İnsanın yaptığı işlerden dolayı Allah’ın bir ikaz ve uyarması olur. Çoğu kere kötü işlerin neticesinde meydana gelen yakîn hali, iyi işlerin sonunda hâsıl olan yakîn halinden daha kuvvetli olmaktadır. Dövmek, azarlamak, hapsetmek veya bir yere bağlamak, kula karşı Allah’ın alâkasıdır! Yalnız o değil, İlham ve vahi de, Allah’ın insana olan şefkat ve merhametinin alâkasındandır.
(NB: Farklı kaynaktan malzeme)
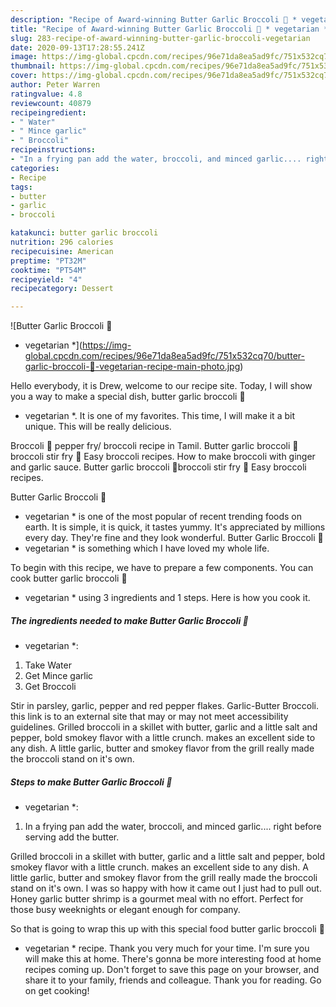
 ```yaml
---
description: "Recipe of Award-winning Butter Garlic Broccoli 🥦 * vegetarian *"
title: "Recipe of Award-winning Butter Garlic Broccoli 🥦 * vegetarian *"
slug: 283-recipe-of-award-winning-butter-garlic-broccoli-vegetarian
date: 2020-09-13T17:28:55.241Z
image: https://img-global.cpcdn.com/recipes/96e71da8ea5ad9fc/751x532cq70/butter-garlic-broccoli-🥦-vegetarian-recipe-main-photo.jpg
thumbnail: https://img-global.cpcdn.com/recipes/96e71da8ea5ad9fc/751x532cq70/butter-garlic-broccoli-🥦-vegetarian-recipe-main-photo.jpg
cover: https://img-global.cpcdn.com/recipes/96e71da8ea5ad9fc/751x532cq70/butter-garlic-broccoli-🥦-vegetarian-recipe-main-photo.jpg
author: Peter Warren
ratingvalue: 4.8
reviewcount: 40879
recipeingredient:
- " Water"
- " Mince garlic"
- " Broccoli"
recipeinstructions:
- "In a frying pan add the water, broccoli, and minced garlic.... right before serving add the butter."
categories:
- Recipe
tags:
- butter
- garlic
- broccoli

katakunci: butter garlic broccoli 
nutrition: 296 calories
recipecuisine: American
preptime: "PT32M"
cooktime: "PT54M"
recipeyield: "4"
recipecategory: Dessert

---
```



![Butter Garlic Broccoli 🥦
* vegetarian *](https://img-global.cpcdn.com/recipes/96e71da8ea5ad9fc/751x532cq70/butter-garlic-broccoli-🥦-vegetarian-recipe-main-photo.jpg)

Hello everybody, it is Drew, welcome to our recipe site. Today, I will show you a way to make a special dish, butter garlic broccoli 🥦
* vegetarian *. It is one of my favorites. This time, I will make it a bit unique. This will be really delicious.

Broccoli 🥦 pepper fry/ broccoli recipe in Tamil. Butter garlic broccoli 🥦broccoli stir fry 🧄 Easy broccoli recipes. How to make broccoli with ginger and garlic sauce. Butter garlic broccoli 🥦broccoli stir fry 🧄 Easy broccoli recipes.

Butter Garlic Broccoli 🥦
* vegetarian * is one of the most popular of recent trending foods on earth. It is simple, it is quick, it tastes yummy. It's appreciated by millions every day. They're fine and they look wonderful. Butter Garlic Broccoli 🥦
* vegetarian * is something which I have loved my whole life.


To begin with this recipe, we have to prepare a few components. You can cook butter garlic broccoli 🥦
* vegetarian * using 3 ingredients and 1 steps. Here is how you cook it.

<!--inarticleads1-->

##### The ingredients needed to make Butter Garlic Broccoli 🥦
* vegetarian *:

1. Take  Water
1. Get  Mince garlic
1. Get  Broccoli


Stir in parsley, garlic, pepper and red pepper flakes. Garlic-Butter Broccoli. this link is to an external site that may or may not meet accessibility guidelines. Grilled broccoli in a skillet with butter, garlic and a little salt and pepper, bold smokey flavor with a little crunch. makes an excellent side to any dish. A little garlic, butter and smokey flavor from the grill really made the broccoli stand on it&#39;s own. 

<!--inarticleads2-->

##### Steps to make Butter Garlic Broccoli 🥦
* vegetarian *:

1. In a frying pan add the water, broccoli, and minced garlic.... right before serving add the butter.


Grilled broccoli in a skillet with butter, garlic and a little salt and pepper, bold smokey flavor with a little crunch. makes an excellent side to any dish. A little garlic, butter and smokey flavor from the grill really made the broccoli stand on it&#39;s own. I was so happy with how it came out I just had to pull out. Honey garlic butter shrimp is a gourmet meal with no effort. Perfect for those busy weeknights or elegant enough for company. 

So that is going to wrap this up with this special food butter garlic broccoli 🥦
* vegetarian * recipe. Thank you very much for your time. I'm sure you will make this at home. There's gonna be more interesting food at home recipes coming up. Don't forget to save this page on your browser, and share it to your family, friends and colleague. Thank you for reading. Go on get cooking!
Geldiğimiz noktada; çokluğu, çeşitliliği yok etmeğe çalışıyoruz. Adalet, bir şeyin diğer bir şeyle oran eşitliliği değil hakkaniyet eşitliliğidir. Metaa; baki, daim sabit değildir.  Rabbinin dışında hiçbir şey baki değildir. Allah’ın haram kılmadığını kimse haramlaştıramaz. Sahte haramlarla din adamlığı icad edildi.

 

Allah korkusu!

Bir insan yaradılışa baksa, O’nun ilmi ile Âlim olsa, suret âlemine bakıp hayran olsa, bir şey değildir. Meğerki bu ilimden, bu sanattan Yaratanı bile, Allah’ın maksadına nail ola!

Allah dışında bir şeyi Allah gibi sevmemiz, onu asla Allah etmez. Ama bizi, ona kul eder. Eğer o sevdiğimiz insansa, kula kul olmuş oluruz. Eğer eşya ise, eşyaya kul olmuş oluruz. Bir taraftan sevgi, kalbin gıdasıdır. Her şeyden geçip Allah’ı ona yaraşır bir sevgi ile seven, bu sevginin üzerine titrer ve ilahi sevgiyi yitirmekten korkar. Aslında, Allah korkusu adı verilen budur.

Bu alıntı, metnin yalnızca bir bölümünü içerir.